Nada contra esse tipo de livro, mas não é literatura. Não rompe com paradigmas, não causa incômodo, não deixa nada a pensar, além daquilo que se vê nas ruas e na televisão diariamente. Literatura é outra coisa, mesmo que seja infantil. Outra crítica feita hoje, e que favorece muito J. K. Rowling - a autora antes pobre, e hoje milionária de Harry Potter - é a luta contra a infantilização do livro infantil. A editora Dolores Pradas defendeu recentemente, em uma aula a futuros editores, que os livros infantis tenham mais profundidade. Se não é considerada “alta literatura”, Rowling ao menos conseguiu preencher a mente infantil com mundos mágicos, palavras inventadas e complicadas, tramas elaboradas e muitas, muitas páginas, que duraram anos nas livrarias, ou seja, nada de infantilização do público.
Infelizmente, o fim da série deixa um vácuo para as próximas gerações. Quem vai suprir o espaço deixado pelos Harry Potters, ocupando o papel de entreter pura e simplesmente as futuras crianças leitoras? Quem será a próxima J. K. Rowling, que vai compreender o que a criança quer ler, e formar o futuro leitor de obras cada vez mais elaboradas e clássicas.
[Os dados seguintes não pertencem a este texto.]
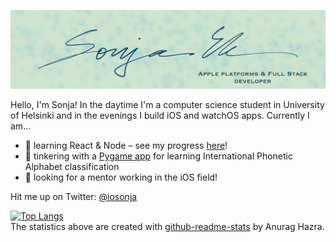 ![Header](https://github.com/iosonja/iosonja/blob/main/ghheader.png "Header")

Hello, I'm Sonja! In the daytime I'm a computer science student in University of Helsinki and in the evenings I build iOS and watchOS apps. Currently I am...
- 🌱 learning React & Node – see my progress [here](https://github.com/iosonja/fullstack-exercises)!
- 🐍 tinkering with a [Pygame app](https://github.com/iosonja/ot-harjoitustyo) for learning International Phonetic Alphabet classification
- 👣 looking for a mentor working in the iOS field! 

Hit me up on Twitter: [@iosonja](https://twitter.com/iosonja)

[![Top Langs](https://github-readme-stats.vercel.app/api/top-langs/?username=iosonja&layout=compact&langs_count=6)](https://github.com/iosonja/github-readme-stats)<br>
The statistics above are created with [github-readme-stats](https://github.com/anuraghazra/github-readme-stats) by Anurag Hazra.

<!--
### Technologies I use

<img src="https://images.ctfassets.net/yr4qj72ki4ky/legacyBlogPost670Thumbnail/93e6c8af94bd3aef65a7efdaaeb522f3/img.png" alt="swift" width="40" height="40"/><img src="https://i.pinimg.com/originals/e9/94/61/e99461fdd5b3db8bdb3081d8acf5e524.png" alt="java" width="35" height="40"/><img src="https://symbols.getvecta.com/stencil_96/68_spring-framework-icon.f901b1016d.jpg" alt="spring" width="40" height="40"/><img src="https://images.squarespace-cdn.com/content/v1/56b8dfcf62cd94ec072ddb33/1547134228418-XO27PTIE8BYNJCK3K7LS/ke17ZwdGBToddI8pDm48kFVU9EQtVoAgxzyGrV7amflZw-zPPgdn4jUwVcJE1ZvWEtT5uBSRWt4vQZAgTJucoTqqXjS3CfNDSuuf31e0tVF6Xsrf4MJiJM3V1S6xAxUJDZYeeoUHj0VjB7yGqI0-aWbSd6kfRtgWHgNMDgGnmDY/htlm+css+and+js+logo.png" alt="HTML/CSS/JS" width="110" height="40"/><img src="https://encrypted-tbn0.gstatic.com/images?q=tbn:ANd9GcS8nxUC2s2UE8mHAiRwy3nA-J_pgT8UhPkJWKRfURisRqAlUCIMWBbbCqwxpl5_oOtdLGE&usqp=CAU" alt="react" width="40" height="35"/><img src="https://upload.wikimedia.org/wikipedia/commons/thumb/c/c3/Python-logo-notext.svg/768px-Python-logo-notext.svg.png" alt="python" width="40" height="40"/>


TODO:
- change the icons above to dark mode -friendly versions!



- 🐩 building an [iOS app](https://github.com/iosonja/dog-training-scheduler) for keeping track of dog training sessions
-->
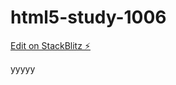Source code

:# html5-study-1006

[Edit on StackBlitz ⚡️](https://stackblitz.com/edit/html5-study-1006)

yyyyy


















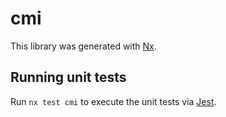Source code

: # cmi

This library was generated with [Nx](https://nx.dev).

## Running unit tests

Run `nx test cmi` to execute the unit tests via [Jest](https://jestjs.io).
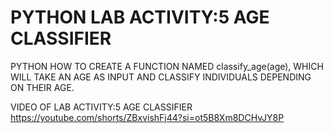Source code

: # PYTHON LAB ACTIVITY:5 AGE CLASSIFIER
PYTHON HOW TO CREATE A FUNCTION NAMED classify_age(age), WHICH WILL TAKE AN AGE AS INPUT AND CLASSIFY INDIVIDUALS DEPENDING ON THEIR AGE.

VIDEO OF LAB ACTIVITY:5 AGE CLASSIFIER
https://youtube.com/shorts/ZBxvishFj44?si=ot5B8Xm8DCHvJY8P
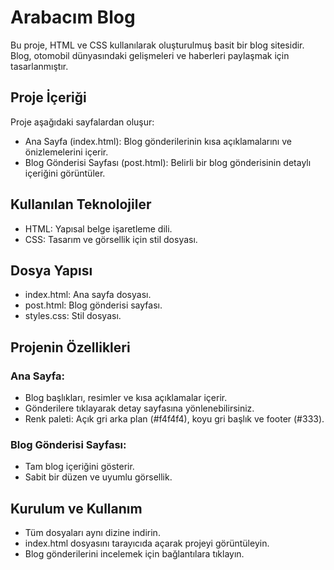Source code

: # Arabacım Blog
Bu proje, HTML ve CSS kullanılarak oluşturulmuş basit bir blog sitesidir. Blog, otomobil dünyasındaki gelişmeleri ve haberleri paylaşmak için tasarlanmıştır.

## Proje İçeriği
Proje aşağıdaki sayfalardan oluşur:

- Ana Sayfa (index.html): Blog gönderilerinin kısa açıklamalarını ve önizlemelerini içerir.
- Blog Gönderisi Sayfası (post.html): Belirli bir blog gönderisinin detaylı içeriğini görüntüler.

## Kullanılan Teknolojiler
- HTML: Yapısal belge işaretleme dili.
- CSS: Tasarım ve görsellik için stil dosyası.

## Dosya Yapısı
- index.html: Ana sayfa dosyası.
- post.html: Blog gönderisi sayfası.
- styles.css: Stil dosyası.

## Projenin Özellikleri
### Ana Sayfa:
- Blog başlıkları, resimler ve kısa açıklamalar içerir.
- Gönderilere tıklayarak detay sayfasına yönlenebilirsiniz.
- Renk paleti: Açık gri arka plan (#f4f4f4), koyu gri başlık ve footer (#333).
### Blog Gönderisi Sayfası:
- Tam blog içeriğini gösterir.
- Sabit bir düzen ve uyumlu görsellik.
## Kurulum ve Kullanım
- Tüm dosyaları aynı dizine indirin.
- index.html dosyasını tarayıcıda açarak projeyi görüntüleyin.
- Blog gönderilerini incelemek için bağlantılara tıklayın.

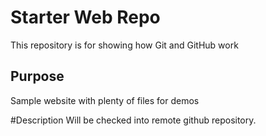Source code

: # Starter Web Repo

This repository is for showing how Git and GitHub work

## Purpose

Sample website with plenty of files for demos

#Description
Will be checked into remote github repository.

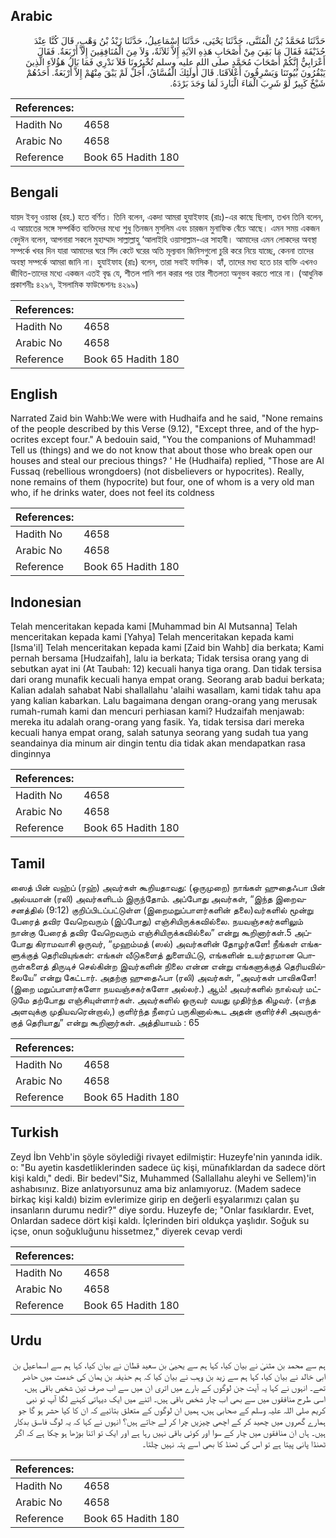 ## Arabic


<div dir="rtl" lang="ar" style={{fontSize:'larger',backgroundColor:'#f8f9fa',padding:20}}>
حَدَّثَنَا مُحَمَّدُ بْنُ الْمُثَنَّى، حَدَّثَنَا يَحْيَى، حَدَّثَنَا إِسْمَاعِيلُ، حَدَّثَنَا زَيْدُ بْنُ وَهْبٍ، قَالَ كُنَّا عِنْدَ حُذَيْفَةَ فَقَالَ مَا بَقِيَ مِنْ أَصْحَابِ هَذِهِ الآيَةِ إِلاَّ ثَلاَثَةٌ، وَلاَ مِنَ الْمُنَافِقِينَ إِلاَّ أَرْبَعَةٌ‏.‏ فَقَالَ أَعْرَابِيٌّ إِنَّكُمْ أَصْحَابَ مُحَمَّدٍ صلى الله عليه وسلم تُخْبِرُونَا فَلاَ نَدْرِي فَمَا بَالُ هَؤُلاَءِ الَّذِينَ يَبْقُرُونَ بُيُوتَنَا وَيَسْرِقُونَ أَعْلاَقَنَا‏.‏ قَالَ أُولَئِكَ الْفُسَّاقُ، أَجَلْ لَمْ يَبْقَ مِنْهُمْ إِلاَّ أَرْبَعَةٌ‏.‏ أَحَدُهُمْ شَيْخٌ كَبِيرٌ لَوْ شَرِبَ الْمَاءَ الْبَارِدَ لَمَا وَجَدَ بَرْدَهُ‏.‏
</div>
<div style={{backgroundColor:'#f8f9fa',padding:20, marginBottom: 10}}><table> <thead> <tr> <th>References:</th> <th></th> </tr> </thead> <tbody><tr><td>Hadith No</td><td>4658</td></tr><tr><td>Arabic No</td><td>4658</td></tr><tr><td>Reference</td><td>Book 65 Hadith 180</td></tr></tbody></table></div>

## Bengali


<div dir="ltr" lang="bn" style={{fontSize:'larger',backgroundColor:'#f8f9fa',padding:20}}>
যায়দ ইবনু ওয়াহ্ব (রহ.) হতে বর্ণিত। তিনি বলেন, একদা আমরা হুযাইফাহ (রাঃ)-এর কাছে ছিলাম, তখন তিনি বলেন, এ আয়াতের সঙ্গে সম্পর্কিত ব্যক্তিদের মধ্যে শুধু তিনজন মুসলিম এবং চারজন মুনাফিক বেঁচে আছে। এমন সময় একজন বেদুঈন বলেন, আপনারা সকলে মুহাম্মাদ সাল্লাল্লাহু ‘আলাইহি ওয়াসাল্লাম-এর সাহাবী। আমাদের এমন লোকদের অবস্থা সম্পর্কে খবর দিন যারা আমাদের ঘরে সিঁদ কেটে ঘরের অতি মূল্যবান জিনিসগুলো চুরি করে নিয়ে যাচ্ছে, কেননা তাদের অবস্থা সম্পর্কে আমরা জানি না। হুযাইফাহ (রাঃ) বলেন, তারা সবাই ফাসিক। হ্যাঁ, তাদের মধ্য হতে চার ব্যক্তি এখনও জীবিত-তাদের মধ্যে একজন এতই বৃদ্ধ যে, শীতল পানি পান করার পর তার শীতলতা অনুভব করতে পারে না। (আধুনিক প্রকাশনীঃ ৪২৯৭, ইসলামিক ফাউন্ডেশনঃ ৪২৯৯)
</div>
<div style={{backgroundColor:'#f8f9fa',padding:20, marginBottom: 10}}><table> <thead> <tr> <th>References:</th> <th></th> </tr> </thead> <tbody><tr><td>Hadith No</td><td>4658</td></tr><tr><td>Arabic No</td><td>4658</td></tr><tr><td>Reference</td><td>Book 65 Hadith 180</td></tr></tbody></table></div>

## English


<div dir="ltr" lang="en" style={{fontSize:'larger',backgroundColor:'#f8f9fa',padding:20}}>
Narrated Zaid bin Wahb:We were with Hudhaifa and he said, "None remains of the people described by this Verse (9.12), "Except three, and of the hypocrites except four." A bedouin said, "You the companions of Muhammad! Tell us (things) and we do not know that about those who break open our houses and steal our precious things? ' He (Hudhaifa) replied, "Those are Al Fussaq (rebellious wrongdoers) (not disbelievers or hypocrites). Really, none remains of them (hypocrite) but four, one of whom is a very old man who, if he drinks water, does not feel its coldness
</div>
<div style={{backgroundColor:'#f8f9fa',padding:20, marginBottom: 10}}><table> <thead> <tr> <th>References:</th> <th></th> </tr> </thead> <tbody><tr><td>Hadith No</td><td>4658</td></tr><tr><td>Arabic No</td><td>4658</td></tr><tr><td>Reference</td><td>Book 65 Hadith 180</td></tr></tbody></table></div>

## Indonesian


<div dir="ltr" lang="id" style={{fontSize:'larger',backgroundColor:'#f8f9fa',padding:20}}>
Telah menceritakan kepada kami [Muhammad bin Al Mutsanna] Telah menceritakan kepada kami [Yahya] Telah menceritakan kepada kami [Isma'il] Telah menceritakan kepada kami [Zaid bin Wahb] dia berkata; Kami pernah bersama [Hudzaifah], lalu ia berkata; Tidak tersisa orang yang di sebutkan ayat ini (At Taubah: 12) kecuali hanya tiga orang. Dan tidak tersisa dari orang munafik kecuali hanya empat orang. Seorang arab badui berkata; Kalian adalah sahabat Nabi shallallahu 'alaihi wasallam, kami tidak tahu apa yang kalian kabarkan. Lalu bagaimana dengan orang-orang yang merusak rumah-rumah kami dan mencuri perhiasan kami? Hudzaifah menjawab: mereka itu adalah orang-orang yang fasik. Ya, tidak tersisa dari mereka kecuali hanya empat orang, salah satunya seorang yang sudah tua yang seandainya dia minum air dingin tentu dia tidak akan mendapatkan rasa dinginnya
</div>
<div style={{backgroundColor:'#f8f9fa',padding:20, marginBottom: 10}}><table> <thead> <tr> <th>References:</th> <th></th> </tr> </thead> <tbody><tr><td>Hadith No</td><td>4658</td></tr><tr><td>Arabic No</td><td>4658</td></tr><tr><td>Reference</td><td>Book 65 Hadith 180</td></tr></tbody></table></div>

## Tamil


<div dir="ltr" lang="ta" style={{fontSize:'larger',backgroundColor:'#f8f9fa',padding:20}}>
ஸைத் பின் வஹ்ப் (ரஹ்) அவர்கள் கூறியதாவது: (ஒருமுறை) நாங்கள் ஹுதைஃபா பின் அல்யமான் (ரலி) அவர்களிடம் இருந்தோம். அப்போது அவர்கள், “இந்த இறைவசனத்தில் (9:12) குறிப்பிடப்பட்டுள்ள (இறைமறுப்பாளர்களின் தலை)வர்களில் மூன்று பேரைத் தவிர வேறெவரும் (இப்போது) எஞ்சியிருக்கவில்லை. நயவஞ்சகர்களிலும் நான்கு பேரைத் தவிர வேறெவரும் எஞ்சியிருக்கவில்லை” என்று கூறினார்கள்.5 அப்போது கிராமவாசி ஒருவர், “முஹம்மத் (ஸல்) அவர்களின் தோழர்களே! நீங்கள் எங்களுக்குத் தெரிவியுங்கள்: எங்கள் வீடுகளைத் துளையிட்டு, எங்களின் உயர்தரமான பொருள்களைத் திருடிச் செல்கின்ற இவர்களின் நிலை என்ன என்று எங்களுக்குத் தெரியவில்லையே” என்று கேட்டார். அதற்கு ஹுதைஃபா (ரலி) அவர்கள், “அவர்கள் பாவிகளே! (இறை மறுப்பாளர்களோ நயவஞ்சகர்களோ அல்லர்.) ஆம்! அவர்களில் நால்வர் மட்டுமே தற்போது எஞ்சியுள்ளார்கள். அவர்களில் ஒருவர் வயது முதிர்ந்த கிழவர். (எந்த அளவுக்கு முதியவரென்றால்,) குளிர்ந்த நீரைப் பருகினால்கூட அதன் குளிர்ச்சி அவருக்குத் தெரியாது” என்று கூறினார்கள். அத்தியாயம் : 65
</div>
<div style={{backgroundColor:'#f8f9fa',padding:20, marginBottom: 10}}><table> <thead> <tr> <th>References:</th> <th></th> </tr> </thead> <tbody><tr><td>Hadith No</td><td>4658</td></tr><tr><td>Arabic No</td><td>4658</td></tr><tr><td>Reference</td><td>Book 65 Hadith 180</td></tr></tbody></table></div>

## Turkish


<div dir="ltr" lang="tr" style={{fontSize:'larger',backgroundColor:'#f8f9fa',padding:20}}>
Zeyd İbn Vehb'in şöyle söylediği rivayet edilmiştir: Huzeyfe'nin yanında idik. o: "Bu ayetin kasdetliklerinden sadece üç kişi, münafıklardan da sadece dört kişi kaldı," dedi. Bir bedevl"Siz, Muhammed (Sallallahu aleyhi ve Sellem)'in ashabısınız. Bize anlatıyorsunuz ama biz anlamıyoruz. (Madem sadece birkaç kişi kaldı) bizim evlerimize girip en değerli eşyalarımızı çalan şu insanların durumu nedir?" diye sordu. Huzeyfe de; "Onlar fasıklardır. Evet, Onlardan sadece dört kişi kaldı. İçlerinden biri oldukça yaşlıdır. Soğuk su içse, onun soğukluğunu hissetmez," diyerek cevap verdi
</div>
<div style={{backgroundColor:'#f8f9fa',padding:20, marginBottom: 10}}><table> <thead> <tr> <th>References:</th> <th></th> </tr> </thead> <tbody><tr><td>Hadith No</td><td>4658</td></tr><tr><td>Arabic No</td><td>4658</td></tr><tr><td>Reference</td><td>Book 65 Hadith 180</td></tr></tbody></table></div>

## Urdu


<div dir="rtl" lang="ur" style={{fontSize:'larger',backgroundColor:'#f8f9fa',padding:20}}>
ہم سے محمد بن مثنیٰ نے بیان کیا، کہا ہم سے یحییٰ بن سعید قطان نے بیان کیا، کہا ہم سے اسماعیل بن ابی خالد نے بیان کیا، کہا ہم سے زید بن وہب نے بیان کیا کہ ہم حذیفہ بن یمان کی خدمت میں حاضر تھے۔ انہوں نے کہا یہ آیت جن لوگوں کے بارے میں اتری ان میں سے اب صرف تین شخص باقی ہیں، اسی طرح منافقوں میں سے بھی اب چار شخص باقی ہیں۔ اتنے میں ایک دیہاتی کہنے لگا آپ تو نبی کریم صلی اللہ علیہ وسلم کے صحابی ہیں، ہمیں ان لوگوں کے متعلق بتائیے کہ ان کا کیا حشر ہو گا جو ہمارے گھروں میں چھید کر کے اچھی چیزیں چرا کر لے جاتے ہیں؟ انہوں نے کہا کہ یہ لوگ فاسق بدکار ہیں۔ ہاں ان منافقوں میں چار کے سوا اور کوئی باقی نہیں رہا ہے اور ایک تو اتنا بوڑھا ہو چکا ہے کہ اگر ٹھنڈا پانی پیتا ہے تو اس کی ٹھنڈ کا بھی اسے پتہ نہیں چلتا۔
</div>
<div style={{backgroundColor:'#f8f9fa',padding:20, marginBottom: 10}}><table> <thead> <tr> <th>References:</th> <th></th> </tr> </thead> <tbody><tr><td>Hadith No</td><td>4658</td></tr><tr><td>Arabic No</td><td>4658</td></tr><tr><td>Reference</td><td>Book 65 Hadith 180</td></tr></tbody></table></div>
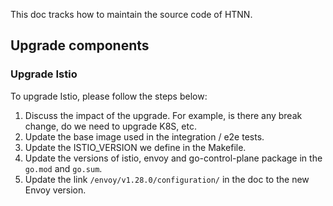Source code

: This doc tracks how to maintain the source code of HTNN.

## Upgrade components

### Upgrade Istio

To upgrade Istio, please follow the steps below:

1. Discuss the impact of the upgrade. For example, is there any break change, do we need to upgrade K8S, etc.
2. Update the base image used in the integration / e2e tests.
3. Update the ISTIO_VERSION we define in the Makefile.
4. Update the versions of istio, envoy and go-control-plane package in the `go.mod` and `go.sum`.
5. Update the link `/envoy/v1.28.0/configuration/` in the doc to the new Envoy version.

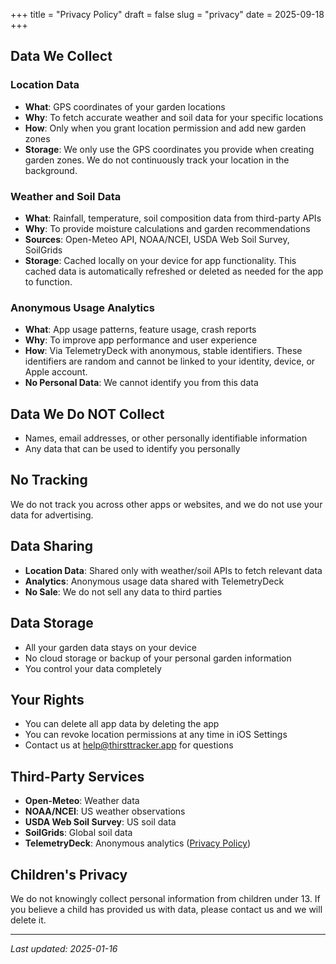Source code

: +++
title = "Privacy Policy"
draft = false
slug = "privacy"
date = 2025-09-18
+++
## Data We Collect

### Location Data
- **What**: GPS coordinates of your garden locations
- **Why**: To fetch accurate weather and soil data for your specific locations
- **How**: Only when you grant location permission and add new garden zones
- **Storage**: We only use the GPS coordinates you provide when creating garden zones. We do not continuously track your location in the background.

### Weather and Soil Data
- **What**: Rainfall, temperature, soil composition data from third-party APIs
- **Why**: To provide moisture calculations and garden recommendations
- **Sources**: Open-Meteo API, NOAA/NCEI, USDA Web Soil Survey, SoilGrids
- **Storage**: Cached locally on your device for app functionality. This cached data is automatically refreshed or deleted as needed for the app to function.

### Anonymous Usage Analytics
- **What**: App usage patterns, feature usage, crash reports
- **Why**: To improve app performance and user experience
- **How**: Via TelemetryDeck with anonymous, stable identifiers. These identifiers are random and cannot be linked to your identity, device, or Apple account.
- **No Personal Data**: We cannot identify you from this data

## Data We Do NOT Collect
- Names, email addresses, or other personally identifiable information
- Any data that can be used to identify you personally

## No Tracking
We do not track you across other apps or websites, and we do not use your data for advertising.

## Data Sharing
- **Location Data**: Shared only with weather/soil APIs to fetch relevant data
- **Analytics**: Anonymous usage data shared with TelemetryDeck
- **No Sale**: We do not sell any data to third parties

## Data Storage
- All your garden data stays on your device
- No cloud storage or backup of your personal garden information
- You control your data completely

## Your Rights
- You can delete all app data by deleting the app
- You can revoke location permissions at any time in iOS Settings
- Contact us at help@thirsttracker.app for questions

## Third-Party Services
- **Open-Meteo**: Weather data
- **NOAA/NCEI**: US weather observations
- **USDA Web Soil Survey**: US soil data
- **SoilGrids**: Global soil data
- **TelemetryDeck**: Anonymous analytics ([Privacy Policy](https://telemetrydeck.com/privacy))

## Children's Privacy
We do not knowingly collect personal information from children under 13. If you believe a child has provided us with data, please contact us and we will delete it.

---

*Last updated: 2025-01-16*
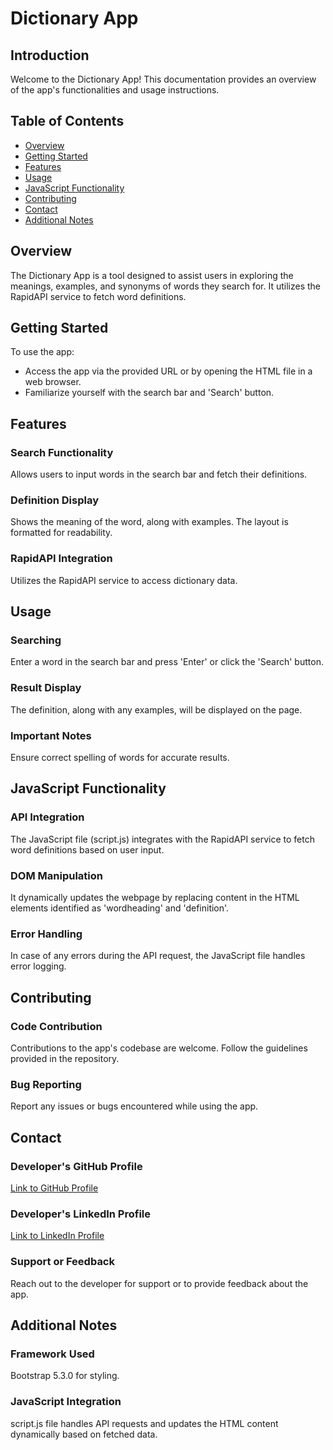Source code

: # Dictionary App

## Introduction
Welcome to the Dictionary App! This documentation provides an overview of the app's functionalities and usage instructions.

## Table of Contents
- [Overview](#overview)
- [Getting Started](#getting-started)
- [Features](#features)
- [Usage](#usage)
- [JavaScript Functionality](#javascript-functionality)
- [Contributing](#contributing)
- [Contact](#contact)
- [Additional Notes](#additional-notes)

## Overview
The Dictionary App is a tool designed to assist users in exploring the meanings, examples, and synonyms of words they search for. It utilizes the RapidAPI service to fetch word definitions.

## Getting Started
To use the app:
- Access the app via the provided URL or by opening the HTML file in a web browser.
- Familiarize yourself with the search bar and 'Search' button.

## Features
### Search Functionality
Allows users to input words in the search bar and fetch their definitions.

### Definition Display
Shows the meaning of the word, along with examples. The layout is formatted for readability.

### RapidAPI Integration
Utilizes the RapidAPI service to access dictionary data.

## Usage
### Searching
Enter a word in the search bar and press 'Enter' or click the 'Search' button.

### Result Display
The definition, along with any examples, will be displayed on the page.

### Important Notes
Ensure correct spelling of words for accurate results.

## JavaScript Functionality
### API Integration
The JavaScript file (script.js) integrates with the RapidAPI service to fetch word definitions based on user input.

### DOM Manipulation
It dynamically updates the webpage by replacing content in the HTML elements identified as 'wordheading' and 'definition'.

### Error Handling
In case of any errors during the API request, the JavaScript file handles error logging.

## Contributing
### Code Contribution
Contributions to the app's codebase are welcome. Follow the guidelines provided in the repository.

### Bug Reporting
Report any issues or bugs encountered while using the app.

## Contact
### Developer's GitHub Profile
[Link to GitHub Profile](#)

### Developer's LinkedIn Profile
[Link to LinkedIn Profile](#)

### Support or Feedback
Reach out to the developer for support or to provide feedback about the app.

## Additional Notes
### Framework Used
Bootstrap 5.3.0 for styling.

### JavaScript Integration
script.js file handles API requests and updates the HTML content dynamically based on fetched data.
Segundo Dolores, a importância da literatura infantil é tamanha que, depois dela, uma criança leitora não precisa do degrau “literatura juvenil”, ela pula dos Harry Potters diretamente para as Agathas Christies e Victor Hugos, sem passar pelos vampiros - que hoje ocupam grande parte das livrarias.
Com o advento do livro digital, ficou muito mais fácil chamar a atenção. Hoje os livros brilham, falam e cantam, mas ainda não superam as 500 páginas de cada exemplar do bruxo em quem ninguém quis apostar. Se para uns pareceu uma febre passageira, que lotou os cinemas das últimas semanas de crianças fantasiadas, outros torcem para que seja mesmo passageira, ou seja, para que seja logo substituída por muitos outros livros do mesmo calibre. Não uma nova coleção de bruxos, vampiros ou lobisomens, mas uma nova geração de leitores, que procuram livros cada vez mais encorpados porque foram preparados - e muito bem preparados - por Rowlings e Tolkiens durante a infância.